Display Certificate Details and the Certificate Picker

Windows offers two standard dialogs for working with certificates: one for showing certificate details (properties and certification path) and one for letting users pick a certificate from a list. You can access these dialogs from the two static methods of the X509Certificate2UI class: SelectFromCollection and DisplayCertificate.

To show a list of certificates you have to populate an X509Certificate2Collection and pass that to SelectFromCollection. It is very common to let a user choose from one of his personal certificates in the store. For this, you simply pass in the Certificates property of an opened X509Store. You can also control the dialog caption, a message, and whether multiple selections are allowed. The DisplayCertificate method shows the same dialog you see when double-clicking on a .cer file in Windows Explorer.
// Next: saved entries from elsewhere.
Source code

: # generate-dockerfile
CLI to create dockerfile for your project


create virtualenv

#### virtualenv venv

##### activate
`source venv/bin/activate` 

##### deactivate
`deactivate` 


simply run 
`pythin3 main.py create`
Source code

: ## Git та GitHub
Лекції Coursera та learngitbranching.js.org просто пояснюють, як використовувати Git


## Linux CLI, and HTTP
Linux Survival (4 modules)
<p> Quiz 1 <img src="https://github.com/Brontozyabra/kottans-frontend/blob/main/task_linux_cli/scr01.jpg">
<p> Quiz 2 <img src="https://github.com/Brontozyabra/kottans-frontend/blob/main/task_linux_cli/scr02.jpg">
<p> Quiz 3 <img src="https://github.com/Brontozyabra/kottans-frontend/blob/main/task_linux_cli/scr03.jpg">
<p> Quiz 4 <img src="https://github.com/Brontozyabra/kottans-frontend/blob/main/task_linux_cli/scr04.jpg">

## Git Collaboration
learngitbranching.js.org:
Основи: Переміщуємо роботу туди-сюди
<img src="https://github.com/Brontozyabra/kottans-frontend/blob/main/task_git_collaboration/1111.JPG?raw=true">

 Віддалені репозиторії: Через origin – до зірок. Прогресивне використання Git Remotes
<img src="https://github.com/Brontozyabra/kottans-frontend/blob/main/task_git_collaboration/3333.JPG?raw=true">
Figure 4 shows the dialog used for picking a certificate and Figure 5 provides the corresponding code.

Figure 5 Code for Choosing a Certificate

private static X509Certificate2 PickCertificate(
  StoreLocation location, StoreName name)
{
    X509Store store = new X509Store(name, location);
    try
    {
        store.Open(OpenFlags.ReadOnly);
        
        // pick a certificate from the store
        X509Certificate2 cert =  
            X509Certificate2UI.SelectFromCollection(
                store.Certificates, "Caption", 
                "Message", X509SelectionFlag.SingleSelection)[0];

        // show certificate details dialog
        X509Certificate2UI.DisplayCertificate(cert);
        return cert;
    }
    finally { store.Close(); }
}

Figure 4** Dialog for Choosing Certificates **(Click the image for a larger view)

Validating Certificates

There are a few criteria to consider when validating a certificate, especially the issuing party (generally, you only trust certificates that were issued by a CA in your trusted CA list) and its current validity (certificates can become invalid, such as when they expire or are revoked by the issuing CA). You can use the X509Chain class to check these various properties. Using this class, you can specify a policy for validity checking-for example, you can demand a trusted root CA or specify whether to check online or local revocation lists. If you need to check certificates that were used to sign data, it is important to check whether the certificate was valid when the signature was computed-for this, X509Chain allows you to change the verification time.

After constructing a policy, you call the Build method to get information about the validation outcome on the ChainStatus property. If there are multiple validation errors, you can iterate over the ChainElement collection to get more details. Figure 6 shows how to perform a strict validation of a certificate and its issuer against offline and online revocation lists.

Figure 6 Strict Certificate Validation

static void ValidateCert(X509Certificate2 cert)
{
    X509Chain chain = new X509Chain();
    
    // check entire chain for revocation
    chain.ChainPolicy.RevocationFlag = X509RevocationFlag.EntireChain;

    // check online and offline revocation lists
    chain.ChainPolicy.RevocationMode = 
        X509RevocationMode.Online | X509RevocationMode.Offline;

    // timeout for online revocation list
    chain.ChainPolicy.UrlRetrievalTimeout = new TimeSpan(0, 0, 30);

    // no exceptions, check all properties
    chain.ChainPolicy.VerificationFlags = X509VerificationFlags.NoFlag;

    // modify time of verification
    //chain.ChainPolicy.VerificationTime = new DateTime(1999, 1, 1);

    chain.Build(cert);

    if (chain.ChainStatus.Length != 0)
        Console.WriteLine(chain.ChainStatus[0].Status);
}

SSL Support

The SSL authentication protocol relies on certificates. Support for SSL in the .NET Framework consists of two parts. The special (but most widely used) case of SSL over HTTP is implemented by the HttpWebRequest class (this is also ultimately used for Web service client proxies). To enable SSL, you don't have to do anything special besides specify a URL that uses the https: protocol.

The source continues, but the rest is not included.